Este artigo trata da morte em seu duplo aspecto: o humano e o da fé. Certo é que o tema, amplo e complexo como é, vai aqui apenas muito sintetizado.

            É natural e certa

À luz da razão apenas, a morte é a única certeza que se tem sobre uma pessoa quando ela nasce. Sim, ninguém é capaz de dizer, com total segurança, se ela será engenheira, médica, doméstica etc., mas pode, sem receio algum de errar, afirmar que, um dia, aquele ser humano morrerá[1]. O corpo debilitado pela doença, idade ou por acidente já não consegue manter as suas funções vitais.

A Medicina define a morte clínica como o momento em que o declínio da atividade neurológica é irreversível (cf. Resolução CFM n. 2.173/17[2]).

            É consequência do pecado original

À luz da fé, “a morte é uma consequência do pecado, enquanto o dom da imortalidade corporal foi perdido com Adão” (Bernardo Bartmann. Teologia dogmática. vol. 3. São Paulo: Paulinas, 1962, p. 421).
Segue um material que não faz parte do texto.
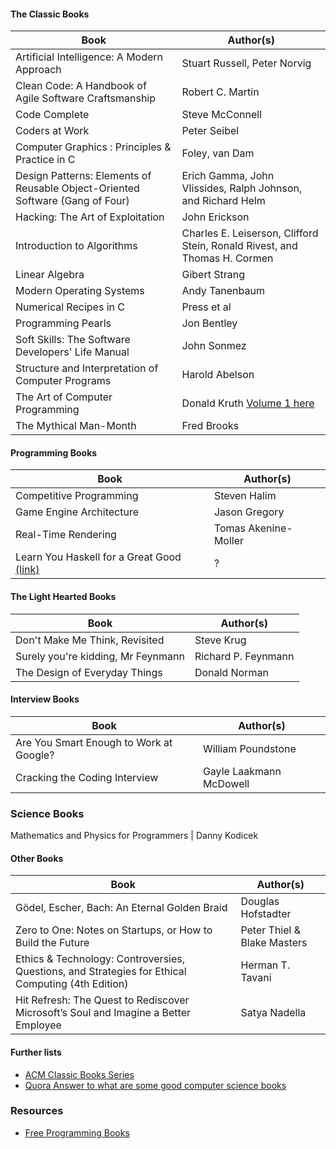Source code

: #### The Classic Books 
Book | Author(s)
--- | --- 
Artificial Intelligence: A Modern Approach | Stuart Russell, Peter Norvig
Clean Code: A Handbook of Agile Software Craftsmanship | Robert C. Martin
Code Complete | Steve McConnell 
Coders at Work | Peter Seibel
Computer Graphics : Principles & Practice in C | Foley, van Dam
Design Patterns: Elements of Reusable Object-Oriented Software (Gang of Four) | Erich Gamma, John Vlissides, Ralph Johnson, and Richard Helm
Hacking: The Art of Exploitation | John Erickson
Introduction to Algorithms 		| Charles E. Leiserson, Clifford Stein, Ronald Rivest, and Thomas H. Cormen
Linear Algebra | Gibert Strang
Modern Operating Systems | Andy Tanenbaum
Numerical Recipes in C | Press et al
Programming Pearls | Jon Bentley
Soft Skills: The Software Developers' Life Manual | John Sonmez
Structure and Interpretation of Computer Programs | Harold Abelson 
The Art of Computer Programming | Donald Kruth [Volume 1 here](http://broiler.astrometry.net/~kilian/The_Art_of_Computer_Programming%20-%20Vol%201.pdf)
The Mythical Man-Month | Fred Brooks

#### Programming Books
Book | Author(s)
--- | ---
Competitive Programming | Steven Halim
Game Engine Architecture | Jason Gregory
Real-Time Rendering |  Tomas Akenine-Moller 
Learn You Haskell for a Great Good [(link)](http://learnyouahaskell.com) | ?

#### The Light Hearted Books 
Book | Author(s)
--- | ---
Don't Make Me Think, Revisited |  Steve Krug
Surely you're kidding, Mr Feynmann   | Richard P. Feynmann
The Design of Everyday Things |  Donald Norman

#### Interview Books 
Book | Author(s)
--- | ---
Are You Smart Enough to Work at Google? | William Poundstone
Cracking the Coding Interview | Gayle Laakmann McDowell

### Science Books 
Mathematics and Physics for Programmers |  Danny Kodicek

#### Other Books 
Book | Author(s)
--- | ---
Gödel, Escher, Bach: An Eternal Golden Braid | Douglas Hofstadter
Zero to One: Notes on Startups, or How to Build the Future | Peter Thiel & Blake Masters
Ethics & Technology: Controversies, Questions, and Strategies for Ethical Computing (4th Edition) | Herman T. Tavani
Hit Refresh: The Quest to Rediscover Microsoft’s Soul and Imagine a Better Employee            | Satya Nadella 

#### Further lists 
* [ACM Classic Books Series](http://dl.acm.org/classics.cfm?CFID=568811003&CFTOKEN=47644654)
* [Quora Answer to what are some good computer science books](https://www.quora.com/What-are-some-of-the-best-books-on-computer-science)

### Resources
* [Free Programming Books](https://github.com/EbookFoundation/free-programming-books)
Expliquemos: Deus criou o homem e a mulher e elevou-os à condição sobrenatural de filhos com os dons que acompanhavam tal elevação; um desses dons era a imortalidade (cf. Gn 2,17; 3,19). Desse modo, cada ser humano passaria deste mundo para Deus por meio de um leve sono, sem sofrimento algum.

Entretanto, com o pecado original originante, o primeiro casal perdeu a filiação divina e os dons anexos (cf. Gn 3,1-24). Diante disso, todos os seres humanos nascemos com o pecado original originado. Ele não é uma culpa pessoal, mas a falta da graça santificante e dos dons dela decorrentes. Somos, sem culpa alguma – por solidariedade –, herdeiros da desgraça dos primeiros pais; por isso, sofremos a morte dolorosa não querida, mas permitida por Deus (cf. Gn 2,17; 3,19; Sb 1,13; 2,23-25; Rm 5,12).

Disso provêm os múltiplos tipos de mortes (repentina, lenta...) por causas variadas (acidente, doença, idade avançada...). Ora, ninguém consegue explicar a contento a razão de cada tipo de morte, mas Santa Catarina de Sena diz que Deus lhe ensinou o seguinte: “‘Quando permito a morte trágica de alguém, o que realizo em tais casos, é livrar alguém da morte eterna’. Não podemos conhecer os desígnios de Deus para a salvação das almas. Estamos preocupados com esta vida; mas Deus está mais preocupado com a eternidade” (Felipe Aquino. O cristão diante da morte. 2ª ed. Lorena: Cléofas, 2015, p. 45).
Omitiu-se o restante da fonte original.